In this post I describe an example of the workflow for the construction of a molecular database.

S22 Example

Obtain Chemical Structures

Download structures, unzip and move files to a new dir:

wget http://www.begdb.org/moldown.php?id=4
unzip 'moldown.php?id=4'
mkdir BEGDB:_S22 
mv *.xyz BEGDB_S22/

Sanitize Chemical Structure

Sometimes files from internet source are not reliable in their format, for this reason it is important to sanitize the structures.

cd BEGDB_S22
database sanitize *.xyz

Generate Input File

With folder command, a new file folder will be created for every molecule, if the number command is also applied, then these folders will be appended with a four digit number starting on 0001. This is very useful when working with big datasets. The input command will generate a Gaussian input file taking as an argument a geometry file, which can have different formats such as .XYZ, .GJF or .FCHK. The input files are specific for the type of calculation that will be run. If a geometry optimization is required, use the opt command. For single point energy calculation, use the force argument. Level of theory and basis set are also specified in the command.

cd BEGDB_S22

database folder *.xyz

database input g16 force uhf sto-3g 00*/*.xyz

Chemical Structure form Input File

With an input file, it is also possible to convert it to a geometry file. The reason for this is that input files include geometry data upon which calculations are started.
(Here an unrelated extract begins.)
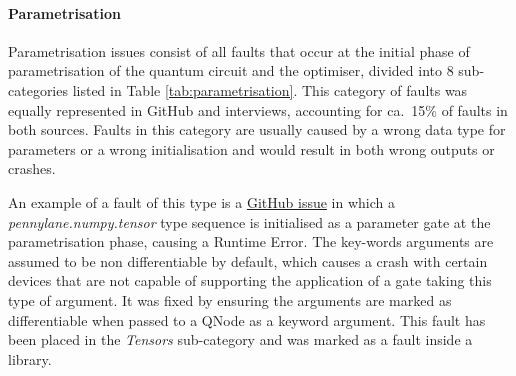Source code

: 

\paragraph{Parametrisation}
Parametrisation issues consist of all faults that occur at the initial phase of parametrisation of the quantum circuit and the optimiser, divided into 8 sub-categories listed in Table \ref{tab:parametrisation}. This category of faults was equally represented in GitHub and interviews, accounting for ca.\  15\% of faults in both sources. Faults in this category are usually caused by a wrong data type for parameters or a wrong initialisation and would result in both wrong outputs or crashes.

An example of a fault of this type is a \href{https://github.com/PennyLaneAI/pennylane/issues/900}{GitHub issue} in which a \textit{pennylane.numpy.tensor} type sequence is initialised as a parameter gate at the parametrisation phase, causing a Runtime Error. The key-words arguments are assumed to be non differentiable by default, which causes a crash with certain devices that  are not capable of supporting the application of a gate taking this type of argument. It was fixed by ensuring the arguments are marked as differentiable when passed to a QNode as a keyword argument. This fault has been placed in the \textit{Tensors} sub-category and was marked as a fault inside a library.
database convert xyz 00*/*.gif

Run QChem Calculation

Once the input files are ready, they need to be scheduled to a computation cluster such as Compute Canada and for this a job scheduler is needed. The scheduler of Graham operates under the SLURM protocol. In order to run the calculations, the job scripts need to be created from the input files and then these job files need to be submitted to the scheduler.

cd BEGDB_S22
database slurm g16 00-01:00 rrg-ayers-ab 00*/00*_force_uhf_sto3g/*.com
database submit 00*/00*_force_uhf_sto3g/*.sh

Check Quantum Chemistry Calculations

Once calculations are done, use the check command to analyze if calculations were performed successfully. Depending on the type of calculation that was run, several flags can be used to avoid false error messages.

cd BEGDB_S22
database check g16 00*/00*_force_uhf_sto3g/*.log

Group 16 Example

Create JSON file from "CID:NAME:CHARGE:MULTIPLICITY"

mkdir group_16

cd group_16

database json 139605:SF2:0:1 24555:SF4 17358:SF6 24548:SOF2 -o group_16.json
# check the content of JSON file
cat group_16.json

database download group_16.json

# check downloaded input files (use space-bar to go through the inputs & use q key to exit)
cat *.gjf | less

database convert xyz 00*/*.gif

Other notes:

Add changes to Database instructions as they are somewhat difficult to follow along:

  1. Errors in scripts -> "Obtaining Geometry" section shows the command to create geometry files from .GJF files without creating them first.
  2. Propose new structure more amicable: instead of having multiple examples per command or stage of Q-chem calculation workflow, make an entire workflow with each example dataset. Notebook structure might be very suitable for this purpose.

Question:

  • Database slurm doesn't has a parameter for memory. How is this calculated?
  • From which user should I submit my calculations? rrg-ayers-ab or def-ayers? Answer: rrg-ayers-ab. For long calculations it's def-ayers.
  • Within virtual environment. How to change file extension to show only last folder? Answer: change w parameter in P1 to W, which will only show the reduced version of pwd.
  • After geometry optimization, why are nasty_anions generated with .JSON file with charge and multiplicity if previous input files already had them? Answer: it is to read correctly charge and multiplicity of the molecule.